• _About this exercise_
Read the entries below and pull out each line with the string "await".

• _Available data_
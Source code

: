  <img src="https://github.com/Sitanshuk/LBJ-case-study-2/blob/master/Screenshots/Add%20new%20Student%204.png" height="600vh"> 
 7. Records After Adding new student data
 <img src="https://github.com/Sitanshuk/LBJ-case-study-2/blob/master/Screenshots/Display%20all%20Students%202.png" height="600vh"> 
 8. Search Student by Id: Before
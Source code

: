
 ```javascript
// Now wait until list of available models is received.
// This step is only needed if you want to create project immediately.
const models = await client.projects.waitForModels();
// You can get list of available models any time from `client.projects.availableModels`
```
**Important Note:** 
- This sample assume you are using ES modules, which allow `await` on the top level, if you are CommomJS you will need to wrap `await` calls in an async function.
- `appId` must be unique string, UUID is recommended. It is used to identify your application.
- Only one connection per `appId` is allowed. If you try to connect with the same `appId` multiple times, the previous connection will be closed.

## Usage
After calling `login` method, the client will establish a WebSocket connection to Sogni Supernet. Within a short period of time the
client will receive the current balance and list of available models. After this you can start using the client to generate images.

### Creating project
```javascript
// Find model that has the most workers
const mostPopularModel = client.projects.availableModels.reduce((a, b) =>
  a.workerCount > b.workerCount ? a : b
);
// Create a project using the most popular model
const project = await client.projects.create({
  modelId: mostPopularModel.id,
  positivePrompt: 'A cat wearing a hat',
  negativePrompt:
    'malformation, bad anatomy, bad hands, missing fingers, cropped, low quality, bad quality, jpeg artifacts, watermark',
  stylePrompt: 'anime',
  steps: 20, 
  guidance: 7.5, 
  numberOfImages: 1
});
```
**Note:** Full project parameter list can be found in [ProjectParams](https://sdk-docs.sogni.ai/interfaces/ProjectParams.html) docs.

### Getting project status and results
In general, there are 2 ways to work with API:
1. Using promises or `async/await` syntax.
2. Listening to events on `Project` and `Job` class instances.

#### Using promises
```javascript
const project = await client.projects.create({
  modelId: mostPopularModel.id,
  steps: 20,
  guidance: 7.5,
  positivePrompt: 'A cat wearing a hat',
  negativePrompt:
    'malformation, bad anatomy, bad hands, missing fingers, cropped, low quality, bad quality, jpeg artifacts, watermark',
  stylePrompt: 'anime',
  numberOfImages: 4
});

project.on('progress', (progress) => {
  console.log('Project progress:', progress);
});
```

• _Task answer_
const models = await client.projects.waitForModels();
- This sample assume you are using ES modules, which allow `await` on the top level, if you are CommomJS you will need to wrap `await` calls in an async function.
const project = await client.projects.create({
1. Using promises or `async/await` syntax.
const project = await client.projects.create({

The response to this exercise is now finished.